Camera illumination 410 corresponds to the camera illumination method as illustrated in FIG. 3. An initial five DoF estimation may be performed by the low-cadence pipeline to establish a reference frame. An image or images used to establish a reference frame may be captured using diffuse lighting, or a combination of diffuse and specular lighting. Subsequently, the high-cadence pipeline is used to track elevation and azimuth (two DoF) of the eye(s) until a trigger event occurs for the low-cadence pipeline indicating that a new reference frame needs to be estimated.

Glint processing 420 corresponds to the high-cadence pipeline. Images for fast frames may be captured using only specular lighting. The high-cadence pipeline processes the images (which may, for example, take approximately 33 milliseconds or less per fast frame), and the results may be used to generate glint-interpolated output 442 based on a last reference frame. In some embodiments, since the glints are located in only a portion of a frame, the method may only read out a subset of the rows (or alternatively columns) of pixels in an image, the subset known to contain the glint region of the image of the eye. Reading out only a subset of the rows or columns may reduce latency and computation requirements, and may conserve power in the device.

While the high-cadence pipeline is described as processing images captured using only specular lighting to generate glint-interpolated output 442, other implementations of a high-cadence pipeline may be used that do not perform the full processing of the low-cadence pipeline. For example, in an alternative implementation, the high-cadence pipeline may process fully exposed images rather than images captured using only specular lighting. A hardware block may be used that compares two frames to determine how one or more eye features have moved between the frames. The features could be glints or any other eye features captured in the images. The hardware block generates sparse motion vector that can be used to interpolate between reference frames similar to the glint-interpolated output 442.

Pupil processing 430 corresponds to the low-cadence pipeline. Images for reference frames may be captured using diffuse lighting, or a combination of diffuse and specular lighting. The low-cadence pipeline processes the images (which may, for example, take approximately 200 milliseconds or less per reference frame), and the results may be used to generate glint+pupil output 444.

A new reference frame (five DoF) may thus be established by the low-cadence pipeline approximately every 200 milliseconds, or alternatively in response to some other trigger event, while the high-cadence pipeline is used to track elevation and azimuth (fast frames) and apply interpolation based on the last reference frame and the fast frames to estimate gaze between the reference frames. The low- and high-cadence pipelines may continue processing images and generating estimated gaze output as long as the device is in use. A trigger event may be a timed event (e.g., every 200 milliseconds) or a detected event (e.g., detected movement of the device with respect to the eye(s) by one or more sensors of the device).

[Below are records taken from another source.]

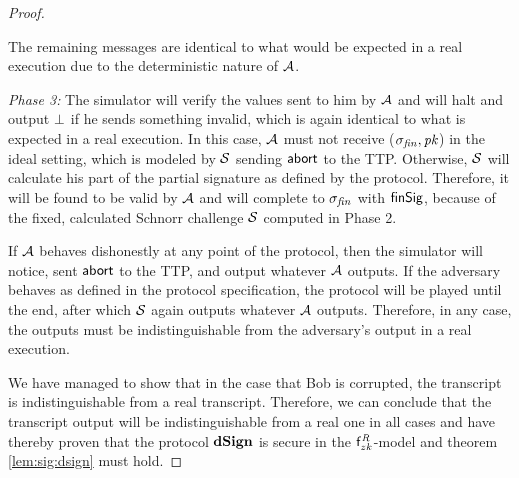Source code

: \begin{proof}
\begin{asparaitem}
        The remaining messages are identical to what would be expected in a real execution due to the deterministic nature of $\mathcal{A}$.
        \item \textit{Phase 3: } The simulator will verify the values sent to him by $\mathcal{A}$ and will halt and output $\bot$ if he sends something invalid, which is again identical to what is expected in a real execution.
        In this case, $\mathcal{A}$ must not receive ($\sigma_{\mathit{fin}}, \mathit{pk}$) in the ideal setting, which is modeled by $\mathcal{S}$ sending $\mathsf{abort}$ to the TTP.
        Otherwise, $\mathcal{S}$ will calculate his part of the partial signature as defined by the protocol.
        Therefore, it will be found to be valid by $\mathcal{A}$ and will complete to $\sigma_{\mathit{fin}}$ with $\mathsf{finSig}$, because of the fixed, calculated Schnorr challenge $\mathcal{S}$ computed in Phase 2.
        \item If $\mathcal{A}$ behaves dishonestly at any point of the protocol, then the simulator will notice, sent $\mathsf{abort}$ to the TTP, and output whatever $\mathcal{A}$ outputs.
        If the adversary behaves as defined in the protocol specification, the protocol will be played until the end, after which $\mathcal{S}$ again outputs whatever $\mathcal{A}$ outputs.
        Therefore, in any case, the outputs must be indistinguishable from the adversary's output in a real execution.
    \end{asparaitem}

    We have managed to show that in the case that Bob is corrupted, the transcript is indistinguishable from a real transcript.
    Therefore, we can conclude that the transcript output will be indistinguishable from a real one in all cases and have thereby proven that the protocol $\mathbf{dSign}$ is secure in the $\mathsf{f}^{\mathit{R}}_{zk}$-model and theorem \cref{lem:sig:dsign} must hold.
\end{proof}

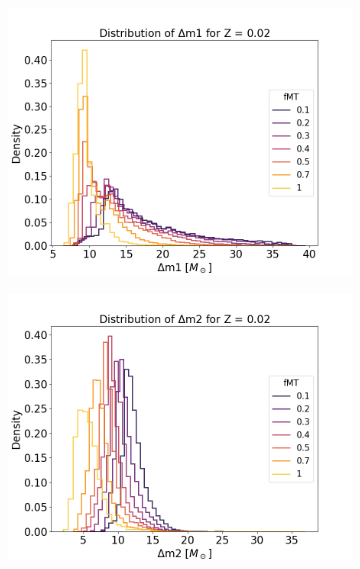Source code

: \documentclass[preprint,12pt]{elsarticle}
\begin{document}
\\
\begin{figure}[ht]  
    \centering
    \begin{subfigure}[t]{0.45\textwidth}
        \centering
        \includegraphics[width=1\textwidth]{Images/diff1.png}
    \end{subfigure}
    \begin{subfigure}[t]{0.45\textwidth}
        \centering  
        \includegraphics[width=1\textwidth]{Images/diff2.png}
    \end{subfigure}
    \begin{subfigure}[t]{0.45\textwidth}
        \centering  

\end{subfigure}
\end{figure}
\end{document}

Note that the number of frames and the frequency of the low-cadence and high-cadence pipelines are given by way of example, and are not intended to be limiting.

FIG. 5 is a high-level flowchart of a method that splits the eye estimation problem into a two DoF problem and a 5 DoF problem in a device that includes an eye tracking system, according to some embodiments. As indicated at 500, a reference frame (also referred to as a reference frame) is captured and processed by the low-cadence pipeline. In embodiments, an initial five DoF estimation may be performed by the low-cadence pipeline to establish a reference (or anchor) frame. As indicated at 510 and 520, fast frames are captured and processed by the high-cadence pipeline until a trigger event occurs. The high-cadence pipeline is used to track elevation and azimuth (two DoF) of the eye(s) (fast frames) until a trigger event 520 occurs indicating that a new reference frame needs to be estimated by the low-cadence pipeline A trigger event may be a timed event (e.g., every 200 milliseconds) or a detected event (e.g., detected movement of the device with respect to the eye(s) by one or more sensors of the device).

FIG. 6 is a flowchart of a method that splits the eye estimation problem into a two DoF problem and a 5 DoF problem in which images of the pupil are captured using diffuse lighting and images of glints are captured using specular lighting in a device that includes an eye tracking system, according to some embodiments. Elements 600 through 620 correspond to a low-cadence pipeline. As indicated at 600, specular lighting may be used to capture a glint image. At 610, diffuse lighting may be used to capture a pupil/iris image. As indicated at 620, pupil and glint processing may generate a reference frame and glint+pupil gaze tracking output.

Elements 630 and 640 correspond to a high-cadence pipeline. As indicated at 630, specular lighting may be used to capture a glint image. At 640, the low-cadence pipeline may apply interpolation based on the last reference frame and the fast frame (the glint image) to estimate gaze (glint-interpolated output) between the reference frames. The high-cadence pipeline is used to track elevation and azimuth (two DoF) of the eye(s) (fast frames) until a trigger event 650 occurs indicating that a new reference frame needs to be estimated by the low-cadence pipeline. A trigger event may be a timed event (e.g., every 200 milliseconds) or a detected event (e.g., detected movement of the device with respect to the eye(s) by one or more sensors of the device).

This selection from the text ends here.